_EXERCISE DETAILS_
Only text lines belong in the answer: the lines from the first one in the records through the line with "With the aim", copied exactly.

_THE RECORDS_
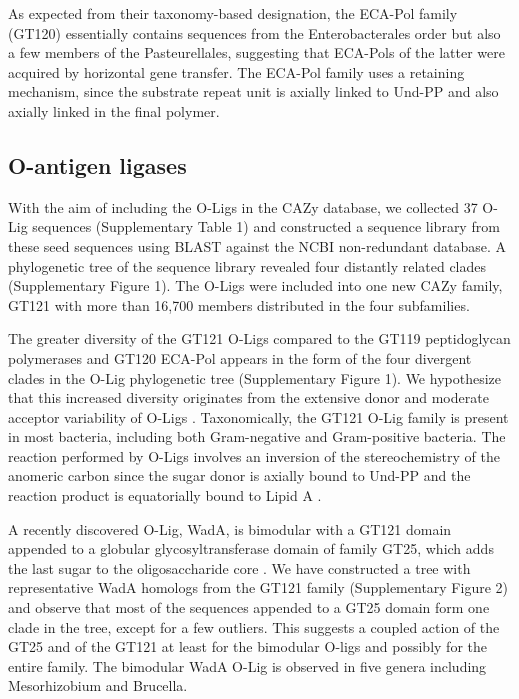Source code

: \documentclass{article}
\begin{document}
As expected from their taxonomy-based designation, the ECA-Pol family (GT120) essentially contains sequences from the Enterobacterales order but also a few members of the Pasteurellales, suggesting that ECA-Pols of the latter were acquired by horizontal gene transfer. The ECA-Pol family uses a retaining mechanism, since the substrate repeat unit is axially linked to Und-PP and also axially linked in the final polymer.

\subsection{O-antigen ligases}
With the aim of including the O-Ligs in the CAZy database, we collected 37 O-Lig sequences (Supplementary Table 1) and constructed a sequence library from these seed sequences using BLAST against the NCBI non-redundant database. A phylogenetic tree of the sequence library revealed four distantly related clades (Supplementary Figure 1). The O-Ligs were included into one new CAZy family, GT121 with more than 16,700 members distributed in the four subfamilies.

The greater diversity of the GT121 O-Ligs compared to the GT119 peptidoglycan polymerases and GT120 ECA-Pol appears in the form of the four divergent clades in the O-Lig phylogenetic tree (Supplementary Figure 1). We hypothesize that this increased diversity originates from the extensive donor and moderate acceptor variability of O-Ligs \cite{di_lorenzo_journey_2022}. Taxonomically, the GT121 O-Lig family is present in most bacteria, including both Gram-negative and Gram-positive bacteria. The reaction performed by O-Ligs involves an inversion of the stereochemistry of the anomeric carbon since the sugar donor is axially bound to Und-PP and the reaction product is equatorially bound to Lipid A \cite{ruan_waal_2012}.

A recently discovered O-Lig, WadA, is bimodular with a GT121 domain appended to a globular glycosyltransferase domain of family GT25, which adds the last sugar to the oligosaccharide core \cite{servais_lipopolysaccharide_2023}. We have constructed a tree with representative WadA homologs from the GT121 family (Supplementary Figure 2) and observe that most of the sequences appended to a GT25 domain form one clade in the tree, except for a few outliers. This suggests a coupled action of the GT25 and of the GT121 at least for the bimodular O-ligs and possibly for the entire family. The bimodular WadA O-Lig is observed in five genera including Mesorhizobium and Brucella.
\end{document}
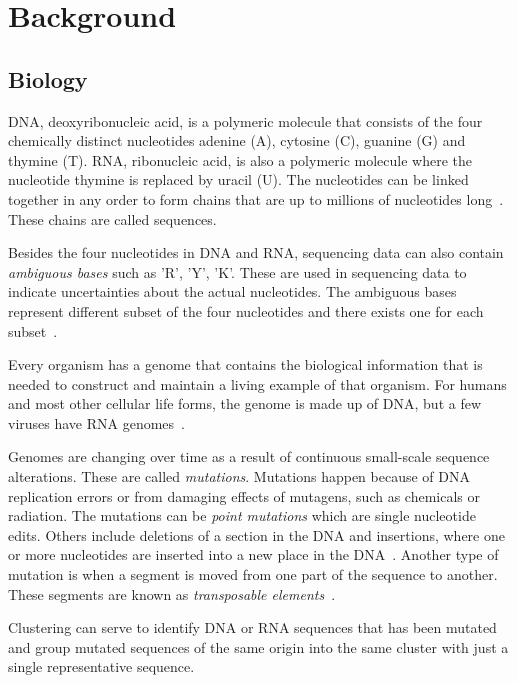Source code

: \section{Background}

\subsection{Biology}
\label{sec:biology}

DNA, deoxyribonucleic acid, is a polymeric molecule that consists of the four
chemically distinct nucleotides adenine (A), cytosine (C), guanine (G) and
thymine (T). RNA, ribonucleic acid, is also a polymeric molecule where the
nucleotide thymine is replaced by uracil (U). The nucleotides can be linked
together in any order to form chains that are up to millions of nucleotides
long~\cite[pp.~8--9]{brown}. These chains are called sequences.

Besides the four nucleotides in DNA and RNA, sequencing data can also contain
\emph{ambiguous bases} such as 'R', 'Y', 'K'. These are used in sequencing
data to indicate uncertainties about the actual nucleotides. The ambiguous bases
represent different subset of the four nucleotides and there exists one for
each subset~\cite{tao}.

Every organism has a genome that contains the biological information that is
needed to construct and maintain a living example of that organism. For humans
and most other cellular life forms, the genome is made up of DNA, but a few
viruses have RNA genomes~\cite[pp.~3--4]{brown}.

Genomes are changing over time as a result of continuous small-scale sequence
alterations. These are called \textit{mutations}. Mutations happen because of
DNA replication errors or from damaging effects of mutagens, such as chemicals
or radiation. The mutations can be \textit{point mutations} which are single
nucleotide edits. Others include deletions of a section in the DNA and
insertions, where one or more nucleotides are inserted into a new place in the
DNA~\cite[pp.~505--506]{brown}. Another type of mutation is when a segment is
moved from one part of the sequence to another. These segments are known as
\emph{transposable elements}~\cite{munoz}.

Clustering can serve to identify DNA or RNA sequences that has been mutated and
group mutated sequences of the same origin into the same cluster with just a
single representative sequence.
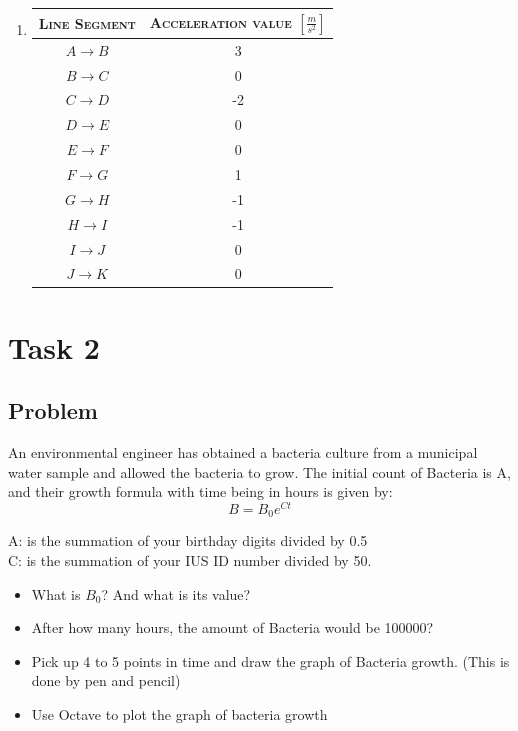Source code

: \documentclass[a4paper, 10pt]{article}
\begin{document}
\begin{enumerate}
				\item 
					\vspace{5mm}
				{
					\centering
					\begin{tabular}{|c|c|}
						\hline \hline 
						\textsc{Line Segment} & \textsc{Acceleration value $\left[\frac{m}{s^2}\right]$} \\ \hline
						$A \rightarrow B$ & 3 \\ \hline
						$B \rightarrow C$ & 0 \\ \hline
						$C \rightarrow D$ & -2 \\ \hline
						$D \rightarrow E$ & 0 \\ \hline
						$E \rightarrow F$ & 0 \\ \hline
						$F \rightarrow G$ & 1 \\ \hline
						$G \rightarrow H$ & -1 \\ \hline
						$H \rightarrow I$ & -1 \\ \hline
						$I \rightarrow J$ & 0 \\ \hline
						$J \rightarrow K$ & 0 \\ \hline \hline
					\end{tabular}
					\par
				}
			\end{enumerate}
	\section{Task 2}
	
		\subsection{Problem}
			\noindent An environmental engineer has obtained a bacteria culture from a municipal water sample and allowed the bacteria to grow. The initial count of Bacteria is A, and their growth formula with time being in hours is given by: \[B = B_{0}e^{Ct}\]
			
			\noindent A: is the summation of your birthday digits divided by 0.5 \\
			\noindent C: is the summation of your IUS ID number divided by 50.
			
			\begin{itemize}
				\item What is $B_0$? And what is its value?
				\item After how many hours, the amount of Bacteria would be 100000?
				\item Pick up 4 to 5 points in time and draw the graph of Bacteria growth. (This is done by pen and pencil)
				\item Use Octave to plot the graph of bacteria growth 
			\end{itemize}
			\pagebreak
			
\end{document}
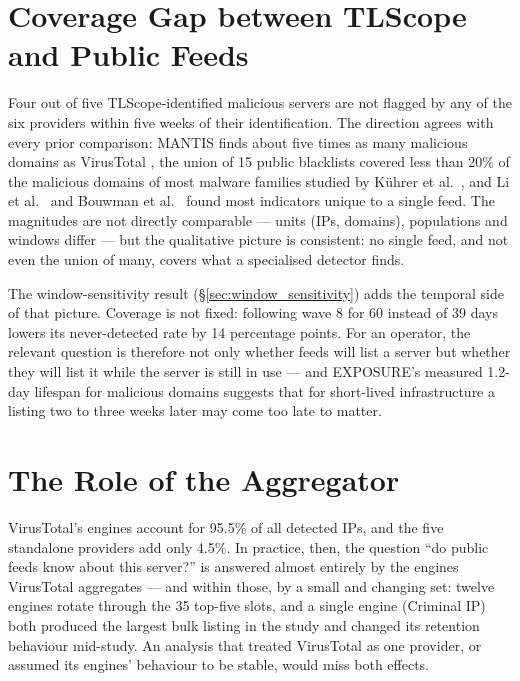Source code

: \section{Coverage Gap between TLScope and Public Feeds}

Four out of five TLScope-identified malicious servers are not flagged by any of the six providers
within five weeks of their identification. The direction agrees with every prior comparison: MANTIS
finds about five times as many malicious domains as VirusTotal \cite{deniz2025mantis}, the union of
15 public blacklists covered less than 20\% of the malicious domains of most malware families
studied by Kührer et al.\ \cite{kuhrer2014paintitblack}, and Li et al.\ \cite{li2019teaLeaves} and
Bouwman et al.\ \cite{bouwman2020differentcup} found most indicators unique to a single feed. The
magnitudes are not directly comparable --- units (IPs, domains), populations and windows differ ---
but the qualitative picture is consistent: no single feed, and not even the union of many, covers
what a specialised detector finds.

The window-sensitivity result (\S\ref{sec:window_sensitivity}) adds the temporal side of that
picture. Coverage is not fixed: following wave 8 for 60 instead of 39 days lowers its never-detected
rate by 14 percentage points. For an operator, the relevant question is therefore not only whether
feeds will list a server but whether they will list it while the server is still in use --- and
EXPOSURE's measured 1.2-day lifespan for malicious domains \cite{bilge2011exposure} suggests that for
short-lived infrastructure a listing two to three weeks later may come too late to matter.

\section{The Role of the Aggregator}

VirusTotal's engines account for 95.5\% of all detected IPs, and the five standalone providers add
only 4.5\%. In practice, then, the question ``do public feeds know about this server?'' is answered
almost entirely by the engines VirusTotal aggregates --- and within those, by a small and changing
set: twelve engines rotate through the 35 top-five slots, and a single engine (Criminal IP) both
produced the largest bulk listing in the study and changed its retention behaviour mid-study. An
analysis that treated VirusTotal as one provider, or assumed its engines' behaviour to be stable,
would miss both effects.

_SOLUTION TO THE EXERCISE_
Source code

: \documentclass{article}
\begin{document}
As expected from their taxonomy-based designation, the ECA-Pol family (GT120) essentially contains sequences from the Enterobacterales order but also a few members of the Pasteurellales, suggesting that ECA-Pols of the latter were acquired by horizontal gene transfer. The ECA-Pol family uses a retaining mechanism, since the substrate repeat unit is axially linked to Und-PP and also axially linked in the final polymer.

\subsection{O-antigen ligases}
With the aim of including the O-Ligs in the CAZy database, we collected 37 O-Lig sequences (Supplementary Table 1) and constructed a sequence library from these seed sequences using BLAST against the NCBI non-redundant database. A phylogenetic tree of the sequence library revealed four distantly related clades (Supplementary Figure 1). The O-Ligs were included into one new CAZy family, GT121 with more than 16,700 members distributed in the four subfamilies.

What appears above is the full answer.